My long-forgotten history peeked out from behind the curtains. The questions McInnes posed during hypnosis had dredged up memories that had been repressed for more than a century, and fragments of those subconscious recollections began intruding into my life. We would be performing our second-rate imitation of Simon and Garfunkel when an unexpected Germanism would leap out of my mouth. The boys in the band thought I was tripping, and we'd have to start over after a brief apology to the audience. Or I'd be seducing a young woman and find that her face had morphed into the visage of a changeling. A baby would cry and I'd wonder if it was human or a bundle of holy terror that had been left on the doorstep. A photograph of six-year-old Henry Day's first day of school would remind me of all I was not. I'd see myself superimposed over the image, my face reflected in the glass, layered over his face, and wonder what had become of him, what had become of me. No longer a monster, but not Henry Day either. I suffered trying to remember my own name, but that German boy stole away every time I drew near.

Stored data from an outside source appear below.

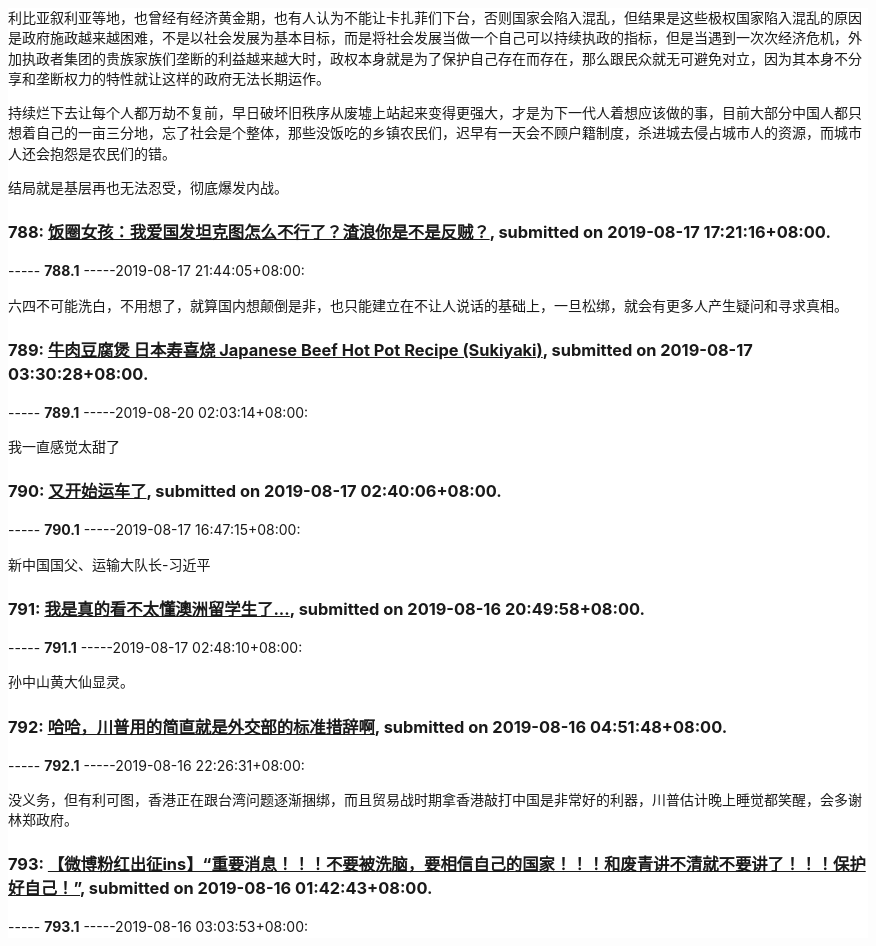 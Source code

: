 利比亚叙利亚等地，也曾经有经济黄金期，也有人认为不能让卡扎菲们下台，否则国家会陷入混乱，但结果是这些极权国家陷入混乱的原因是政府施政越来越困难，不是以社会发展为基本目标，而是将社会发展当做一个自己可以持续执政的指标，但是当遇到一次次经济危机，外加执政者集团的贵族家族们垄断的利益越来越大时，政权本身就是为了保护自己存在而存在，那么跟民众就无可避免对立，因为其本身不分享和垄断权力的特性就让这样的政府无法长期运作。

持续烂下去让每个人都万劫不复前，早日破坏旧秩序从废墟上站起来变得更强大，才是为下一代人着想应该做的事，目前大部分中国人都只想着自己的一亩三分地，忘了社会是个整体，那些没饭吃的乡镇农民们，迟早有一天会不顾户籍制度，杀进城去侵占城市人的资源，而城市人还会抱怨是农民们的错。

结局就是基层再也无法忍受，彻底爆发内战。

### 788: [饭圈女孩：我爱国发坦克图怎么不行了？渣浪你是不是反贼？](https://old.reddit.com/r/saraba1st/comments/crjz77/饭圈女孩我爱国发坦克图怎么不行了渣浪你是不是反贼/), submitted on 2019-08-17 17:21:16+08:00.

----- __788.1__ -----2019-08-17 21:44:05+08:00:

六四不可能洗白，不用想了，就算国内想颠倒是非，也只能建立在不让人说话的基础上，一旦松绑，就会有更多人产生疑问和寻求真相。

### 789: [牛肉豆腐煲 日本寿喜烧 Japanese Beef Hot Pot Recipe (Sukiyaki)](https://old.reddit.com/r/saraba2nd/comments/crb8v4/牛肉豆腐煲_日本寿喜烧_japanese_beef_hot_pot_recipe_sukiyaki/), submitted on 2019-08-17 03:30:28+08:00.

----- __789.1__ -----2019-08-20 02:03:14+08:00:

我一直感觉太甜了

### 790: [又开始运车了](https://old.reddit.com/r/saraba2nd/comments/craks4/又开始运车了/), submitted on 2019-08-17 02:40:06+08:00.

----- __790.1__ -----2019-08-17 16:47:15+08:00:

新中国国父、运输大队长-习近平

### 791: [我是真的看不太懂澳洲留学生了...](https://old.reddit.com/r/saraba1st/comments/cr5wss/我是真的看不太懂澳洲留学生了/), submitted on 2019-08-16 20:49:58+08:00.

----- __791.1__ -----2019-08-17 02:48:10+08:00:

孙中山黄大仙显灵。

### 792: [哈哈，川普用的简直就是外交部的标准措辞啊](https://old.reddit.com/r/China_irl/comments/cqvttc/哈哈川普用的简直就是外交部的标准措辞啊/), submitted on 2019-08-16 04:51:48+08:00.

----- __792.1__ -----2019-08-16 22:26:31+08:00:

没义务，但有利可图，香港正在跟台湾问题逐渐捆绑，而且贸易战时期拿香港敲打中国是非常好的利器，川普估计晚上睡觉都笑醒，会多谢林郑政府。

### 793: [【微博粉红出征ins】“重要消息！！！不要被洗脑，要相信自己的国家！！！和废青讲不清就不要讲了！！！保护好自己！”](https://old.reddit.com/r/saraba1st/comments/cqt7b0/微博粉红出征ins重要消息不要被洗脑要相信自己的国家和废青讲不清就不要讲了保护好自己/), submitted on 2019-08-16 01:42:43+08:00.

----- __793.1__ -----2019-08-16 03:03:53+08:00:
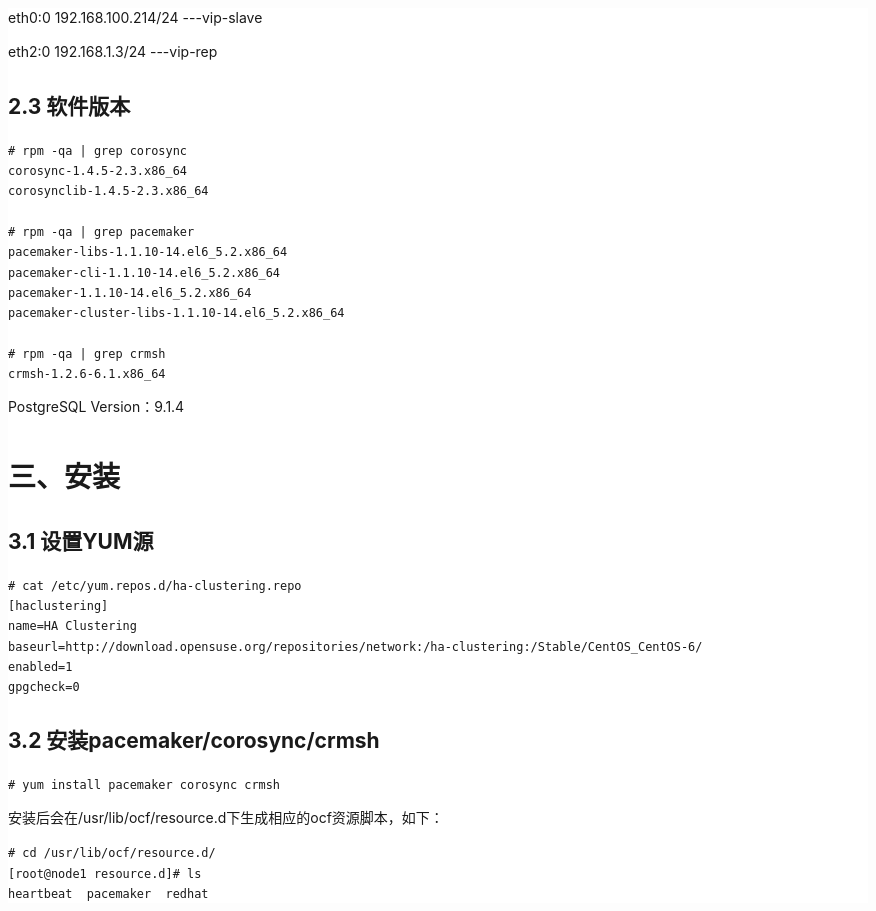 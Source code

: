 eth0:0 192.168.100.214/24 ---vip-slave

eth2:0 192.168.1.3/24 ---vip-rep

## 2.3 软件版本

```
# rpm -qa | grep corosync
corosync-1.4.5-2.3.x86_64
corosynclib-1.4.5-2.3.x86_64

# rpm -qa | grep pacemaker
pacemaker-libs-1.1.10-14.el6_5.2.x86_64
pacemaker-cli-1.1.10-14.el6_5.2.x86_64
pacemaker-1.1.10-14.el6_5.2.x86_64
pacemaker-cluster-libs-1.1.10-14.el6_5.2.x86_64

# rpm -qa | grep crmsh
crmsh-1.2.6-6.1.x86_64

```

PostgreSQL Version：9.1.4

# 三、安装

## 3.1 设置YUM源

```
# cat /etc/yum.repos.d/ha-clustering.repo
[haclustering]
name=HA Clustering
baseurl=http://download.opensuse.org/repositories/network:/ha-clustering:/Stable/CentOS_CentOS-6/
enabled=1
gpgcheck=0

```

## 3.2 安装pacemaker/corosync/crmsh

```
# yum install pacemaker corosync crmsh

```

安装后会在/usr/lib/ocf/resource.d下生成相应的ocf资源脚本，如下：

```
# cd /usr/lib/ocf/resource.d/
[root@node1 resource.d]# ls
heartbeat  pacemaker  redhat

```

The only remedy for this obsession was to substitute another. Whenever my mind dwelled on the distant past, I would force myself to think of music, running alternative fingerings and the cycle of fifths in my mind, humming to myself, pushing dark thoughts away with a song. I flirted with the notion of becoming a composer again even as college aspirations faded while another two years slipped by. In the seemingly random sounds of everyday life, I began to abstract patterns, which grew to measures, which became movements. Often I would go back to Oscar's after a few hours' sleep, put on a pot of coffee, and scribble the notations resonating in my head. With solely a piano available, I had to imagine an orchestra in that empty barroom, and those early scores echo my chaotic confusion over who I am. The unfinished compositions were tentative steps back to the past, to my true nature. I spent ages looking for the sound, reshaping it, and tossing it away, for composition was as elusive at the time as my own name.
The bar was my studio most mornings. Oscar arrived around lunchtime, and George and Jimmy usually showed up midafternoon for rehearsal and a few beers—barely enough time for me to cover up my work. Halfheartedly, I plunked away at the piano before our practice was to begin on an early summer afternoon in '67. George, Jimmy, and Oscar experimented with a few chord changes and rhythms, but they were mostly smoking and drinking. The area kids had been out of school for two weeks and were already bored, riding their bicycles up and down Main Street. Their heads and shoulders slid across the view through the windowpanes. Lewis Love's green pickup truck pulled up outside, and a moment later the bar door swung open, sending in a crush of humid air. His shoulders slumped with exhaustion, Lewis stopped in the threshold, numb and dumb. Setting down his horn, Oscar walked over to talk with his brother. Their conversation was too soft to be overheard, but the body gives away its sorrows. Lewis hung his head and brought his hand to the bridge of his nose as if to hold back tears, and George and Jimmy and I watched from our chairs, not knowing quite what to say or do. Oscar led his brother to the bar and poured him a tall shot, which Lewis downed in a single swig. He wiped his mouth on his sleeve and bent over like a question mark, his forehead resting on the rail, so we crowded around our friends.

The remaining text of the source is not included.